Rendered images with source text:

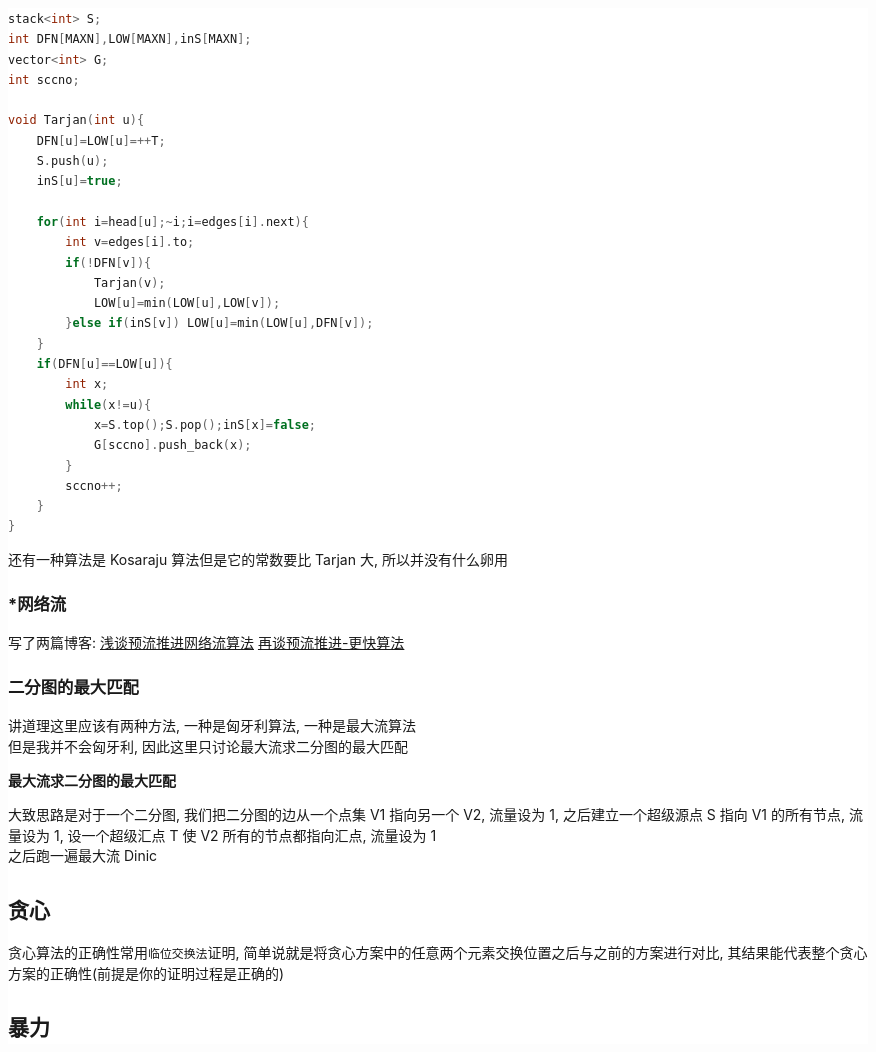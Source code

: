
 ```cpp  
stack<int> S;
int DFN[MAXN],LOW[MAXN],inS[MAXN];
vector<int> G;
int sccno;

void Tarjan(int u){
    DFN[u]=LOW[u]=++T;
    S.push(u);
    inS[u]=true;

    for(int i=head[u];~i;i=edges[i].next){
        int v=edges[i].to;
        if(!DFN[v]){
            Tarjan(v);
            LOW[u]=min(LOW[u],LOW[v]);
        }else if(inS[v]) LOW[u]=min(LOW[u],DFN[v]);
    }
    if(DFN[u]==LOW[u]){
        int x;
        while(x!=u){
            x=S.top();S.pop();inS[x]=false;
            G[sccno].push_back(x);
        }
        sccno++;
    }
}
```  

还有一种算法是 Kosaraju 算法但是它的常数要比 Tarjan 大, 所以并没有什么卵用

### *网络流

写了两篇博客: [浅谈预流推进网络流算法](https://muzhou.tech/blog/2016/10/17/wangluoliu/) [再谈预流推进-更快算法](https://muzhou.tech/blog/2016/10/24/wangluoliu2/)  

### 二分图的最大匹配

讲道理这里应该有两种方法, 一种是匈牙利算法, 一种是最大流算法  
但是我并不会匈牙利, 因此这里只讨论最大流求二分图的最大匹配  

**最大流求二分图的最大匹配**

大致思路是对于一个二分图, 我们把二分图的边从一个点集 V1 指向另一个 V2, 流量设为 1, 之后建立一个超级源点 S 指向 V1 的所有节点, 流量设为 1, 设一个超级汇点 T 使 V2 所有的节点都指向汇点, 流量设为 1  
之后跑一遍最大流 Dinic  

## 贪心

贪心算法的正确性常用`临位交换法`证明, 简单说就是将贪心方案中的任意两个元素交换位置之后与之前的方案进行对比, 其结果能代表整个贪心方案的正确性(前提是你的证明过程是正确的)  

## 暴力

PROBLEM:
Above are records with pictures; repeat the records exactly and leave the pictures out.

PROBLEM SOLUTION:
Source code

:
 ```cpp  
stack<int> S;
int DFN[MAXN],LOW[MAXN],inS[MAXN];
vector<int> G;
int sccno;

void Tarjan(int u){
    DFN[u]=LOW[u]=++T;
    S.push(u);
    inS[u]=true;

    for(int i=head[u];~i;i=edges[i].next){
        int v=edges[i].to;
        if(!DFN[v]){
            Tarjan(v);
            LOW[u]=min(LOW[u],LOW[v]);
        }else if(inS[v]) LOW[u]=min(LOW[u],DFN[v]);
    }
    if(DFN[u]==LOW[u]){
        int x;
        while(x!=u){
            x=S.top();S.pop();inS[x]=false;
            G[sccno].push_back(x);
        }
        sccno++;
    }
}
```  

还有一种算法是 Kosaraju 算法但是它的常数要比 Tarjan 大, 所以并没有什么卵用

### *网络流

写了两篇博客: [浅谈预流推进网络流算法](https://muzhou.tech/blog/2016/10/17/wangluoliu/) [再谈预流推进-更快算法](https://muzhou.tech/blog/2016/10/24/wangluoliu2/)  

### 二分图的最大匹配

讲道理这里应该有两种方法, 一种是匈牙利算法, 一种是最大流算法  
但是我并不会匈牙利, 因此这里只讨论最大流求二分图的最大匹配  

**最大流求二分图的最大匹配**

大致思路是对于一个二分图, 我们把二分图的边从一个点集 V1 指向另一个 V2, 流量设为 1, 之后建立一个超级源点 S 指向 V1 的所有节点, 流量设为 1, 设一个超级汇点 T 使 V2 所有的节点都指向汇点, 流量设为 1  
之后跑一遍最大流 Dinic  

## 贪心

贪心算法的正确性常用`临位交换法`证明, 简单说就是将贪心方案中的任意两个元素交换位置之后与之前的方案进行对比, 其结果能代表整个贪心方案的正确性(前提是你的证明过程是正确的)  

## 暴力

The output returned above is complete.